Simeon Aldred, creative director of Vibration Group and venue owner of Printworks, said: “[I am] devastated to hear from the arts council that we did not fit their criteria for a culture recovery fund grant to save venues like Printworks, Depot Mayfield, The Drumsheds (pictured) and Exhibition. Can someone please help me understand how a company that is privately owned and run by a small team that have built this from scratch with our own money – and created as voted by DJs and the audiences some of the most important venues in the UK and possibly the world – are not being given even one penny?

“We generated 34,000 freelance shifts at our shows last year and paid millions in VAT and tax. Many of our contemporaries in the UK got the grant (which I am pleased about) but we have not been given a penny.
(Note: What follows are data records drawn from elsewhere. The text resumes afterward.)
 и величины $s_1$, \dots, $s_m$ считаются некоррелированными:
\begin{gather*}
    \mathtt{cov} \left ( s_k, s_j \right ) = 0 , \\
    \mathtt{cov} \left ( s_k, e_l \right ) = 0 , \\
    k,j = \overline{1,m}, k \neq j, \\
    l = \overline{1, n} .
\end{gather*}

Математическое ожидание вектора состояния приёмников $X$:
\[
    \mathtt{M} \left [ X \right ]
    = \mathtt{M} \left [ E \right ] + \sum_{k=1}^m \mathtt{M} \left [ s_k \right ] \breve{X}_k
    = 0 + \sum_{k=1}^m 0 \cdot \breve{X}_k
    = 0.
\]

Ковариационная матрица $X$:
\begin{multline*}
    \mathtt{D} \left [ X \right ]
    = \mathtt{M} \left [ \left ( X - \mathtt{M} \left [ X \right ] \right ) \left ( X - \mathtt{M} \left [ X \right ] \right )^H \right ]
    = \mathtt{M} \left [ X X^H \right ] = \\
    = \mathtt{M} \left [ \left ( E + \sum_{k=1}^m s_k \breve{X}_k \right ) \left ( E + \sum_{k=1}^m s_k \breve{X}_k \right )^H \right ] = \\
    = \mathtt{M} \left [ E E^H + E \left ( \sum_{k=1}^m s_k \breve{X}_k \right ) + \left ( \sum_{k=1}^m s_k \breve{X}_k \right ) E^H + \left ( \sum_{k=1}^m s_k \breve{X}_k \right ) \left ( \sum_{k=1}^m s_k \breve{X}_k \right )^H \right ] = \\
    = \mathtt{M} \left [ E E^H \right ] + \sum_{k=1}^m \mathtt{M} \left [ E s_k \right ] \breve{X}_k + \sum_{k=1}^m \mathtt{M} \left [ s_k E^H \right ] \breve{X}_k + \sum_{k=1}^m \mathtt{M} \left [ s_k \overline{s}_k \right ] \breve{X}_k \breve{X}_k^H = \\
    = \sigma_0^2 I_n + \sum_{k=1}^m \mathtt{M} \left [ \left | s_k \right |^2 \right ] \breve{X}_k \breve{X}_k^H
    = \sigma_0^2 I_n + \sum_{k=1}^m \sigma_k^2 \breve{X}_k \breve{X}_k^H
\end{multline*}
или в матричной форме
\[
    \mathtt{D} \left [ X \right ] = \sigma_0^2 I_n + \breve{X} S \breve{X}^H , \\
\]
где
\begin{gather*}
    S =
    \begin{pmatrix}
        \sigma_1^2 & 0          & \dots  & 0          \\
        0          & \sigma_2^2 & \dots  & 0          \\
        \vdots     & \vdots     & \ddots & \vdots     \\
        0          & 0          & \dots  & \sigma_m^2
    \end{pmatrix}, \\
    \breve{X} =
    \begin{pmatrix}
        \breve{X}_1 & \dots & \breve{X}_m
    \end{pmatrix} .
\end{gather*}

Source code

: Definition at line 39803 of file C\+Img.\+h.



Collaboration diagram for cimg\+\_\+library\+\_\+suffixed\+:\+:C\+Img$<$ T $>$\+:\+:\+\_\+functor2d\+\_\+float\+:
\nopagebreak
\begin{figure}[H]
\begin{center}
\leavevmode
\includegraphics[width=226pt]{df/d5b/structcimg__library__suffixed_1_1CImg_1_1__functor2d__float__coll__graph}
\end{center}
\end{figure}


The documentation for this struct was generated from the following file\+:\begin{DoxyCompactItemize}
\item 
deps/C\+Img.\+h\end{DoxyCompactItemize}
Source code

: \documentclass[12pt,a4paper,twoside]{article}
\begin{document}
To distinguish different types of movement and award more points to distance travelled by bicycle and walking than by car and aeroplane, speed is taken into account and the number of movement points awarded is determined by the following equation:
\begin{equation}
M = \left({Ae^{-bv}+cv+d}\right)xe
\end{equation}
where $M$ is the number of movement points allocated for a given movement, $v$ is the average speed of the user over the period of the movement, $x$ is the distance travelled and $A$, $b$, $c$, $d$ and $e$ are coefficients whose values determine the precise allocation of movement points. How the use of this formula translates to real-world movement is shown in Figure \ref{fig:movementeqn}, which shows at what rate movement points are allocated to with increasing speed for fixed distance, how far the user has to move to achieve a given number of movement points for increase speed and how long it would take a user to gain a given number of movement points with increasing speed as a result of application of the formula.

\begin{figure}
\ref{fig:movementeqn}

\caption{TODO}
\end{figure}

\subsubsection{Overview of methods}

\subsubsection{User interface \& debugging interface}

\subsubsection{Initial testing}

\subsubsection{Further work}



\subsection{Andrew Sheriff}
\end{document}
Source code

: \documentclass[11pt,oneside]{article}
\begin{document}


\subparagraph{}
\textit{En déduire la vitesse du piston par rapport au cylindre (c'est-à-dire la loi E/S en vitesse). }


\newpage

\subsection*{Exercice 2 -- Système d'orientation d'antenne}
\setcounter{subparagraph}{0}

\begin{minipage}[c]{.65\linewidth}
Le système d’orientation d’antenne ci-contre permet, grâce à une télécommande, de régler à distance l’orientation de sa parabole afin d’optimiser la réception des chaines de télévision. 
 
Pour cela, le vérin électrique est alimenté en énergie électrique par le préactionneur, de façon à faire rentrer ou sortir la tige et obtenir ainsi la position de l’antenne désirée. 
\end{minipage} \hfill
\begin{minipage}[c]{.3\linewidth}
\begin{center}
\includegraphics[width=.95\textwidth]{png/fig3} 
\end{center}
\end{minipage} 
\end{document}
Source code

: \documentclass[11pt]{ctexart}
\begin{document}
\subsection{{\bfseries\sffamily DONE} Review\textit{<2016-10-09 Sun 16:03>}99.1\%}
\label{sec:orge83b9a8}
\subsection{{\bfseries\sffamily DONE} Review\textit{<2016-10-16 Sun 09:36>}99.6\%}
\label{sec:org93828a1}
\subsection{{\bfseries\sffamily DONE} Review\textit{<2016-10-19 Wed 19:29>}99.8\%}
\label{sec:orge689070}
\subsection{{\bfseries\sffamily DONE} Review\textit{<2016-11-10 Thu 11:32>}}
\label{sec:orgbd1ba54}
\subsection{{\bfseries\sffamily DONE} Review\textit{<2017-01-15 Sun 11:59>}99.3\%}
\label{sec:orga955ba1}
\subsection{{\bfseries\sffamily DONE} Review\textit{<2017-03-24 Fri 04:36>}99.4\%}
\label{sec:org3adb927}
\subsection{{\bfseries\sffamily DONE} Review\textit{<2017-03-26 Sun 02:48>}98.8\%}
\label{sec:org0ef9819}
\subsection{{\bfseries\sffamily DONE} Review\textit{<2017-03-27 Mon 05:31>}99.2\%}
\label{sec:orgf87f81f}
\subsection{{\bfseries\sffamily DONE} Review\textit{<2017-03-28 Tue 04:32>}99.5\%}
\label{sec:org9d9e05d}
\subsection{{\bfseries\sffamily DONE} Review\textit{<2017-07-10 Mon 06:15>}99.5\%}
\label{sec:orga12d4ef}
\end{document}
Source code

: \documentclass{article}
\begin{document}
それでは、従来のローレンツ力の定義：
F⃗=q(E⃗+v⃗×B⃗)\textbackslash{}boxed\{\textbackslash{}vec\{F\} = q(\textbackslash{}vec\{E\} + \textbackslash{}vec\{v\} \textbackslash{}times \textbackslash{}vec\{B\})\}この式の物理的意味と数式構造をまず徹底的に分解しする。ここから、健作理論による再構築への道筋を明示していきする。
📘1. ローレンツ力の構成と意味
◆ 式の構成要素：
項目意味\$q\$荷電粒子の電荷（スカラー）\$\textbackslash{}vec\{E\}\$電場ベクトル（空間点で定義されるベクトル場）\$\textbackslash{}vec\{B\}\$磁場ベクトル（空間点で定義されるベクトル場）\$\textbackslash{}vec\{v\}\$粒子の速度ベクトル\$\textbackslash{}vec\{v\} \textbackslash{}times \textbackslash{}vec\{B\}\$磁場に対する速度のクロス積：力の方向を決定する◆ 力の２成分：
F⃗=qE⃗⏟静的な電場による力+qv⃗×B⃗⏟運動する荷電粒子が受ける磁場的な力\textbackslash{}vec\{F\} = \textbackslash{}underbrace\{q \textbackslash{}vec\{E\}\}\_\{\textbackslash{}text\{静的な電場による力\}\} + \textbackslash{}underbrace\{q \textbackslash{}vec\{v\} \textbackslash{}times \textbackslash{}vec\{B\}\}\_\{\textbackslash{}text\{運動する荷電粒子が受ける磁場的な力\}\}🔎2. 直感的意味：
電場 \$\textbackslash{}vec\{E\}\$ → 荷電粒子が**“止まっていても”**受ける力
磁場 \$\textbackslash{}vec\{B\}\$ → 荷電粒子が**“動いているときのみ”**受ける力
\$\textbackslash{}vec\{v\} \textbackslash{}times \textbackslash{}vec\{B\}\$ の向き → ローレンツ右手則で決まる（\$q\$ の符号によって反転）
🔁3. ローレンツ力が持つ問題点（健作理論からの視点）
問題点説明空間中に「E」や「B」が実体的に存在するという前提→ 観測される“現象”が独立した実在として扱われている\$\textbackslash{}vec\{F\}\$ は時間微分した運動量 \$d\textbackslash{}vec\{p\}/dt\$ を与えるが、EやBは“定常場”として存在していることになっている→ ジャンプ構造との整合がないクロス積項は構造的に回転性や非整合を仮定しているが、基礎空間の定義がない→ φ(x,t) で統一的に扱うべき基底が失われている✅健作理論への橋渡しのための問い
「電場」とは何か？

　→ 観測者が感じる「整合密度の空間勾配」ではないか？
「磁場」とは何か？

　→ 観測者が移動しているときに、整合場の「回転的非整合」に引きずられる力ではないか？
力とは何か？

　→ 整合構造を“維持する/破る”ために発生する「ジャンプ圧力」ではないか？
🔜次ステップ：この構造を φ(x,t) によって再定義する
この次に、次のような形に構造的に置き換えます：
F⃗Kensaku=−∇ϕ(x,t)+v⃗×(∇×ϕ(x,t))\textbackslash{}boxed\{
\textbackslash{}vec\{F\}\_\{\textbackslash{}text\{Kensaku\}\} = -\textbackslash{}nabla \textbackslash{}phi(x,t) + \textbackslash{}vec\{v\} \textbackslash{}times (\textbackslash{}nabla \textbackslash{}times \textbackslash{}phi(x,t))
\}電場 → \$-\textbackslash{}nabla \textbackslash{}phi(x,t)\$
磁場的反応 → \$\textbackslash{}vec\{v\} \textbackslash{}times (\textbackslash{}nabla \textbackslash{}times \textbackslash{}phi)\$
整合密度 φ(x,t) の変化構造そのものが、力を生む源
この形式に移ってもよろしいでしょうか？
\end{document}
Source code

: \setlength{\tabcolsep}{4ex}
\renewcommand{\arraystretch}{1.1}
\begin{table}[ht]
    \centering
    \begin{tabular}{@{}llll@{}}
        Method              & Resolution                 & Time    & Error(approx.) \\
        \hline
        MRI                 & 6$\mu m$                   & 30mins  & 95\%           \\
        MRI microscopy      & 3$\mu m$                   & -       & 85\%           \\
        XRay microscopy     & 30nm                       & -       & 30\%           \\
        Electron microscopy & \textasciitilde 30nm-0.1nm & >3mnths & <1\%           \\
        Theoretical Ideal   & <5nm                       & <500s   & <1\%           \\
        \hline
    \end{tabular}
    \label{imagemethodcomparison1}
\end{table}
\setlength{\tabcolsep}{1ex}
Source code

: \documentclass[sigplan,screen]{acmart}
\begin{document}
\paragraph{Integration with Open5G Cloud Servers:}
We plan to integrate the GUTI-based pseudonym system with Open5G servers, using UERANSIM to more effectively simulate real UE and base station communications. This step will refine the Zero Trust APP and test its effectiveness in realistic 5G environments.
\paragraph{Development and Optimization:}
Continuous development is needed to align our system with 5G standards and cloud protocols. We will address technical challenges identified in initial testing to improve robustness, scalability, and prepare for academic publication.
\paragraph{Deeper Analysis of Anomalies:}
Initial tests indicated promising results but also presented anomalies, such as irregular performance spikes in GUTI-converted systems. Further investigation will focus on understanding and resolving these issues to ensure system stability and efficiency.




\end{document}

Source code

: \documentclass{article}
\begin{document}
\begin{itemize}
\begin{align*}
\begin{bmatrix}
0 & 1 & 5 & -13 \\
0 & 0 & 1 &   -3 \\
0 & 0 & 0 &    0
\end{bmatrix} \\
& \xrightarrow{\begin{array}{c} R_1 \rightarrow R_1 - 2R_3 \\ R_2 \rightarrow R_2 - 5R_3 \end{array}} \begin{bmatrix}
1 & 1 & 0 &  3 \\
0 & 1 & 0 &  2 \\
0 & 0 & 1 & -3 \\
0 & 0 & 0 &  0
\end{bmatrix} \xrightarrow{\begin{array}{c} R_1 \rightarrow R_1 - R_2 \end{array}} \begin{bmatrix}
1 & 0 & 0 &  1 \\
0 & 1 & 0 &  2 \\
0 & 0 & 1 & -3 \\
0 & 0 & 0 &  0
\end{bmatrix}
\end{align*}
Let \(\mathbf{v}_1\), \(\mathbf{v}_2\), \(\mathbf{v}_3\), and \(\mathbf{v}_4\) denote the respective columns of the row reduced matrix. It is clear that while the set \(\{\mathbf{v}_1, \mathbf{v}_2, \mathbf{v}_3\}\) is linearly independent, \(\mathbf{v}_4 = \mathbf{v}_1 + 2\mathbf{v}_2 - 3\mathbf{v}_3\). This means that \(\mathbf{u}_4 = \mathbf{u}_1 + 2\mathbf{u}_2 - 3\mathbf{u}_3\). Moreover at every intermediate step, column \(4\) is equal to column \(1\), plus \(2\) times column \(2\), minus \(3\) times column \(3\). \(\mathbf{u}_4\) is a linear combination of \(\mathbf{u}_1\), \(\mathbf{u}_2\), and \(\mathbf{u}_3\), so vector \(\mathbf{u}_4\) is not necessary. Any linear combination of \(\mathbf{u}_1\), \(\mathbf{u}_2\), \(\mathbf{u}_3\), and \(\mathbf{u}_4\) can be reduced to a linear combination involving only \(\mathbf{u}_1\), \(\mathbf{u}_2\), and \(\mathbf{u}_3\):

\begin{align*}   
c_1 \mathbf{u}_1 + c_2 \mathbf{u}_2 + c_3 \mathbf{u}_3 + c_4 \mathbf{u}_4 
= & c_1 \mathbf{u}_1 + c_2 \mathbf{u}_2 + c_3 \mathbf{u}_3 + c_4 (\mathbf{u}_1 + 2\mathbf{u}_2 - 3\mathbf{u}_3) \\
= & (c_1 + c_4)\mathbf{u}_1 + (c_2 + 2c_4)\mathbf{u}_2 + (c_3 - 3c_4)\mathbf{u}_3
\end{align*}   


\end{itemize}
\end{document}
I have to say on a personal note I am completely broken by this.”

Laurence Malice, brand manager/creative director, Egg LDN commented: “We are devastated by the news we will not be supported by funding from the Cultural Recovery Fund. Egg London has and always had over the last 17 years a large outreach ethos from setting up workshops with the local council estate projects to show the community that there are other ways to live your life outside of crime.

“We support grassroots DJs and promoters and live events by offering Cell 200 to many free of hire fees to help cultivate new talent within the community.”

Jo Splain, of The Pickle Factory/Oval Space, added: “I am still at a loss as to how our venues have not received any support from the Cultural Recovery Fund. We are renowned for the depth and quality of our events programme and for our importance to a long list of underrepresented communities, movements, artists and creatives with whom we work and welcome on a daily basis.”

“Yes, the ethos behind our programming is most certainly rooted in club culture, and we are proud of this, the celebration of diversity, inclusivity and it’s disruptive nature. But, if spaces more closely aligned with authentic club culture have for some reason been overlooked by this fund, then there simply must be alternative financial support made available to them.”